[Description of the task] Exercise in exact copying: restate word for word only the lines below from the one containing "Check how many" through the one containing "Loan Approval Predictor**", omitting any pictures.

[Input material]

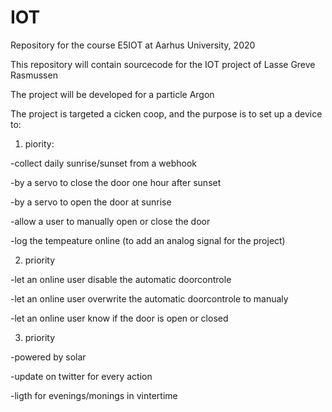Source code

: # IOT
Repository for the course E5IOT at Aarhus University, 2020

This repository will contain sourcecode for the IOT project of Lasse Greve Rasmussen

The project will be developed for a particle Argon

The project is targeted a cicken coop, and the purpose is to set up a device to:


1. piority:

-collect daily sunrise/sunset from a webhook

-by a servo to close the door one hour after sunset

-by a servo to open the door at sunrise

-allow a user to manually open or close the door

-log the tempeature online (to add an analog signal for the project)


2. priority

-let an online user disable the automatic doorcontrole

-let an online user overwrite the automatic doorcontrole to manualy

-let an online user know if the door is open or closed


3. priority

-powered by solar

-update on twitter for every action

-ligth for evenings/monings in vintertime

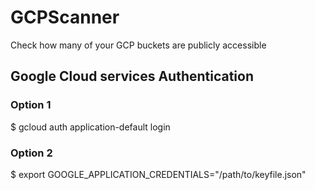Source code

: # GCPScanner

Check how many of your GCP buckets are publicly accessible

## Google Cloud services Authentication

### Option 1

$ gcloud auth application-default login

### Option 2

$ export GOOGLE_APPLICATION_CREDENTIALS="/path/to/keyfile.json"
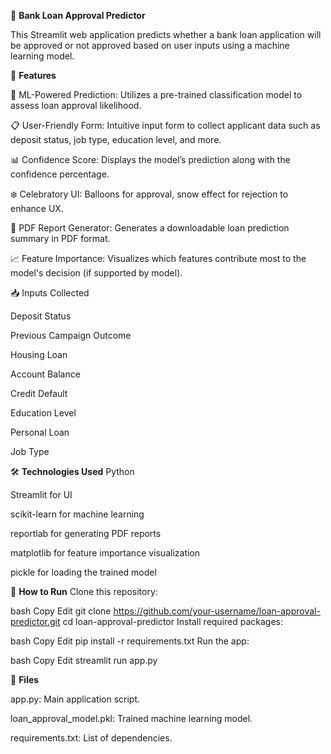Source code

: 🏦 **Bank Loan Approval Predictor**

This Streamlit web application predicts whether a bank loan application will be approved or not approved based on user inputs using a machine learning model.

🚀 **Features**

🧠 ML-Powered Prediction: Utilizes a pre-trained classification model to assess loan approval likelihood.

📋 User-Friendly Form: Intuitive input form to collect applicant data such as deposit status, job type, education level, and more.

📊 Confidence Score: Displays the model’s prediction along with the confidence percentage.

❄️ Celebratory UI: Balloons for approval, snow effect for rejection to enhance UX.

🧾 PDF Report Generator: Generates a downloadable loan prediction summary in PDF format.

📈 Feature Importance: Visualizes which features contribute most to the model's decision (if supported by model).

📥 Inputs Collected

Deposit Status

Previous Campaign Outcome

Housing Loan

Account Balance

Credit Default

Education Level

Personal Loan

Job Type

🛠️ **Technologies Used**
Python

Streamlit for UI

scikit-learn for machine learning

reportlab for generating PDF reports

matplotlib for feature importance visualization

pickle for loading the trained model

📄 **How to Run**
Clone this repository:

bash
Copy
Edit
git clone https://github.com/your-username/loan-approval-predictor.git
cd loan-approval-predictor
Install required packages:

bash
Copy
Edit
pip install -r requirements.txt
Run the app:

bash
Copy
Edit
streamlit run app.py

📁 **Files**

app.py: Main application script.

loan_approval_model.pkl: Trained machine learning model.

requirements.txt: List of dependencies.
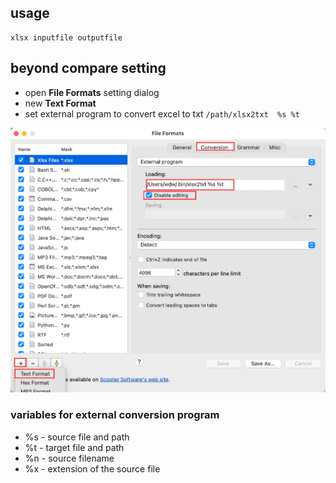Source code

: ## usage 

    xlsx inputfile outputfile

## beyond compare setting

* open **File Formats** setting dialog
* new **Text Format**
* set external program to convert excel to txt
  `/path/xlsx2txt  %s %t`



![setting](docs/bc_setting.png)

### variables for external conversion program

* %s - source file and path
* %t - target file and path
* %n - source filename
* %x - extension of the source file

[Response area]
Check how many of your GCP buckets are publicly accessible

## Google Cloud services Authentication

### Option 1

$ gcloud auth application-default login

### Option 2

$ export GOOGLE_APPLICATION_CREDENTIALS="/path/to/keyfile.json"
Source code

: 🏦 **Bank Loan Approval Predictor**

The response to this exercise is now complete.